Long-term exposure to unpalatable flavours can increase the later acceptance of foods containing such ingredients by modifiying neurones that are involved in taste perception, according to new research carried out in fruit flies.
The study, published in Nature Neuroscience, uncovers how the taste preferences of fruit flies are modified by experience – something that the researchers behind the study suggest is among the most widely observed, but poorly understood modifiable behavioural phenomena.
Led by Professor Craig Montell from the University of California at Santa Barbara, the team note that the ability to shift taste preferences is essential for survival, because animals from insects to humans have to respond to a changing food environment.
Indeed, the US-based researchers noted that alterations in taste are well known in humans, as people from the Far East have different taste preferences than people from the West – while individuals who move from one culture to another typically learn to accept the local foods, some of which were originally aversive.
Now, using the fruit fly, Drosophila melanogaster, as an animal model, the team aimed to unravel the mechanisms behind how animals modify their taste preferences in this way.
“We show that dietary exposure to an unappealing but safe additive, camphor, caused the fruit fly Drosophila melanogaster to decrease camphor rejection,” explained the researchers.
The fruit flies' reduced distaste for camphor occurred through a mechanism that involves the degradation of the TRPL protein by an enzyme called E3 ubiquitin ligase, or Ube3a, which targets specific protein substrates for degradation.
Following the decline in TRPL, there was also a decrease in synaptic connections, but that was not sufficient to cause the taste adaptation., said the authors.
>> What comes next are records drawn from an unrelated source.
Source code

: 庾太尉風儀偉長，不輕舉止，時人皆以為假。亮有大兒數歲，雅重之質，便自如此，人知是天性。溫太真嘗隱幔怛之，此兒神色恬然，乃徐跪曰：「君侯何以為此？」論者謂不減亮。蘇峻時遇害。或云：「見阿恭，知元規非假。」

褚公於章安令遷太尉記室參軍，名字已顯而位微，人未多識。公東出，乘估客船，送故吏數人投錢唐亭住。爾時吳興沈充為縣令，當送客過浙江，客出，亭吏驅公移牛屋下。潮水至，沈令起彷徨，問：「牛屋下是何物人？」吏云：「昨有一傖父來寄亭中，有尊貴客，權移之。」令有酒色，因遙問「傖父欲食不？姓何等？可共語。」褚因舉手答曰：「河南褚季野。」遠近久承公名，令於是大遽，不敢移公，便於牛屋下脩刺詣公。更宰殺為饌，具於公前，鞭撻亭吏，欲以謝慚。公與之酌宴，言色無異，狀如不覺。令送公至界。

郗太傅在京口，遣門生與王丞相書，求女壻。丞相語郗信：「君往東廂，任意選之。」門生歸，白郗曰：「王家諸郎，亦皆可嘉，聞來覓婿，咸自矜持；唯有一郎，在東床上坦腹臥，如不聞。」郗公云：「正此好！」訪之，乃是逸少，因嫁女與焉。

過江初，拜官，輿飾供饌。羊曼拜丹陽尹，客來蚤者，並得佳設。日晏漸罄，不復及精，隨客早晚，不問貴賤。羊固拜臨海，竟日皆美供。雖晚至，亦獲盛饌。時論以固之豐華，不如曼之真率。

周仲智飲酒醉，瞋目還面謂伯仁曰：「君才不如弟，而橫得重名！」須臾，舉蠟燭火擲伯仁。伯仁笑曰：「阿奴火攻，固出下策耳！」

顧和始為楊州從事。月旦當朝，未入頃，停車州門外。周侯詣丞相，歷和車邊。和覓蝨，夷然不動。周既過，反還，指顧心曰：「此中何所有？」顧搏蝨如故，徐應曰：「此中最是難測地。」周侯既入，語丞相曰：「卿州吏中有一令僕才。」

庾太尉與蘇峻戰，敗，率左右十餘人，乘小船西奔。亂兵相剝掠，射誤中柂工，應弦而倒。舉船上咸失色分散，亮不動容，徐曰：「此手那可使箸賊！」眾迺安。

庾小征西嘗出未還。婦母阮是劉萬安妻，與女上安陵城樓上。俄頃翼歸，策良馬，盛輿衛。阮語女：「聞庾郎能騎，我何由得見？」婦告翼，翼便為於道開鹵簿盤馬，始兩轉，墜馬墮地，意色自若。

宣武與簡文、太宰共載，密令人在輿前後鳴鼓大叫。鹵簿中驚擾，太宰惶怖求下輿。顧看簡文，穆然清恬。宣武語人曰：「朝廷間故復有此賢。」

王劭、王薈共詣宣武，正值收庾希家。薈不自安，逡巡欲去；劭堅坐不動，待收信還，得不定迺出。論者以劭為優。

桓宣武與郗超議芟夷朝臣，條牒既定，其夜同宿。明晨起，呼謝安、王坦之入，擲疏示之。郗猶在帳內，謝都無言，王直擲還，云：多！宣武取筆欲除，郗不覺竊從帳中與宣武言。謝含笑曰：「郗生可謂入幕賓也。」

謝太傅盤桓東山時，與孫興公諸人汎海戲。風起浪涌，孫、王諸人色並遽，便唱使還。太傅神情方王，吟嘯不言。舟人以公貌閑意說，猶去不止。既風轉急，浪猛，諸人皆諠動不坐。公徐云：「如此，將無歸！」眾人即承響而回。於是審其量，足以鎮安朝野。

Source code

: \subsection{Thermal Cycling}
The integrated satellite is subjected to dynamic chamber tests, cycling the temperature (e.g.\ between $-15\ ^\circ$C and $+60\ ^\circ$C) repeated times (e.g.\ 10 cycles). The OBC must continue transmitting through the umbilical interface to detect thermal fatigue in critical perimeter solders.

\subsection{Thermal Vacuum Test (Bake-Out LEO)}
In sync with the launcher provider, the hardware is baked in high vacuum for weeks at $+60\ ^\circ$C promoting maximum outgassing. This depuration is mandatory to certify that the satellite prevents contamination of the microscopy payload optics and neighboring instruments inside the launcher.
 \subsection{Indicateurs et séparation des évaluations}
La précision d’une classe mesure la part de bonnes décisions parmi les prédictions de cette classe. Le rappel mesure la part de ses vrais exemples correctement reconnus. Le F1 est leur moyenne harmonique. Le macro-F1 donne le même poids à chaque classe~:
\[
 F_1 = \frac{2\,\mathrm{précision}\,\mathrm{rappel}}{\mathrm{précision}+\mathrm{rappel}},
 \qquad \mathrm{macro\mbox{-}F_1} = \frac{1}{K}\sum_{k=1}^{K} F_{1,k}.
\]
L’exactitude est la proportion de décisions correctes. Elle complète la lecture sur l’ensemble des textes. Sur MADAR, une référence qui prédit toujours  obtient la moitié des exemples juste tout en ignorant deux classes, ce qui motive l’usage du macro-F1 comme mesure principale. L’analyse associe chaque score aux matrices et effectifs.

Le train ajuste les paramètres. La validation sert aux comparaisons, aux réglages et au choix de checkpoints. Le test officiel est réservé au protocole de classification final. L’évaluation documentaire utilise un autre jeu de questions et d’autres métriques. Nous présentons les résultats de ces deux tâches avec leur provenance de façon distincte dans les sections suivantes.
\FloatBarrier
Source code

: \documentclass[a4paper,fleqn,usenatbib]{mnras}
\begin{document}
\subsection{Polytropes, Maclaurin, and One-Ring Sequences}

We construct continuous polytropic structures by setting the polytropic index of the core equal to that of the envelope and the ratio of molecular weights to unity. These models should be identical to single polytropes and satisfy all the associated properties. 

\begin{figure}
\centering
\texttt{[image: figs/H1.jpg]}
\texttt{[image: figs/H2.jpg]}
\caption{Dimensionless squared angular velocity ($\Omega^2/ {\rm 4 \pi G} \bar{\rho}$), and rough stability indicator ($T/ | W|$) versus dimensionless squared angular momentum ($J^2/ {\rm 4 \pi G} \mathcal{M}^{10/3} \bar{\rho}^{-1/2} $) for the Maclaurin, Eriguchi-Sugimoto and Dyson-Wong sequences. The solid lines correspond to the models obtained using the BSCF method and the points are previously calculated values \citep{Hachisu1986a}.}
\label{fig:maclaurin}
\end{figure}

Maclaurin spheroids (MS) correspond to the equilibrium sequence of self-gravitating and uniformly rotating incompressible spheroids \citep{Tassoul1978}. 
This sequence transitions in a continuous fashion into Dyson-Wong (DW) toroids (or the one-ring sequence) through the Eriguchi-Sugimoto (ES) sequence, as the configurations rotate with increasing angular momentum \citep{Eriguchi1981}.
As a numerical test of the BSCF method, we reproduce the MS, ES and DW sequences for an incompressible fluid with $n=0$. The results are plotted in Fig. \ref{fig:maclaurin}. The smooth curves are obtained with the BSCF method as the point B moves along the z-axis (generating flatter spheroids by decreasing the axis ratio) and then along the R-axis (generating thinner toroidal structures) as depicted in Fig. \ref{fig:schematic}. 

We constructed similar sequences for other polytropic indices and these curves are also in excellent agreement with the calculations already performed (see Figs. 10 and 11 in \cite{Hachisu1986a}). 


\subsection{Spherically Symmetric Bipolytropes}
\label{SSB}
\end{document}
"We don't know what's activating the Ube3a, but it's tantalizing to speculate that it is calcium regulated," Montell added. "We think it's a combination of the decline in TRPL levels and the decrease in synaptic connections that together cause the change in behaviour.”
"We not only found that ubiquination is important and leads to degradation, but we also discovered that mutations in Ube3a prevent this taste plasticity," he continued. "This is because in the absence of Ube3a, TRPL is not ubiquinated so it is not degraded. This underscores that it's the decline in the TRPL levels that underlie this mechanism."
An interesting phenomenon was the reversibility of the process of accepting camphor as a food additive, the team added – noting a decline in TRPL levels and synaptic connections that accompany the flies' increased acceptance of camphor reverse after returning the flies long-term to a camphor-free diet.
For humans this might translate to mean that repeated exposure to disliked food over a period of weeks or months may result in the eventual acceptance of that food.
These findings not only show the molecular and cellular pathway that controls how diet changes taste proclivity in an animal, but also suggest a general neural mechanism underlying food experience-induced changes in taste preferences in other animals, including mammals.
"Our work raises the possibility that reversible changes in taste receptor cells, as a result of long-term exposure to a specific diet, could contribute to a similar type of phenomenon in humans," concluded Montell.
"If we come to understand this really well, someday it could be harnessed by the food industry."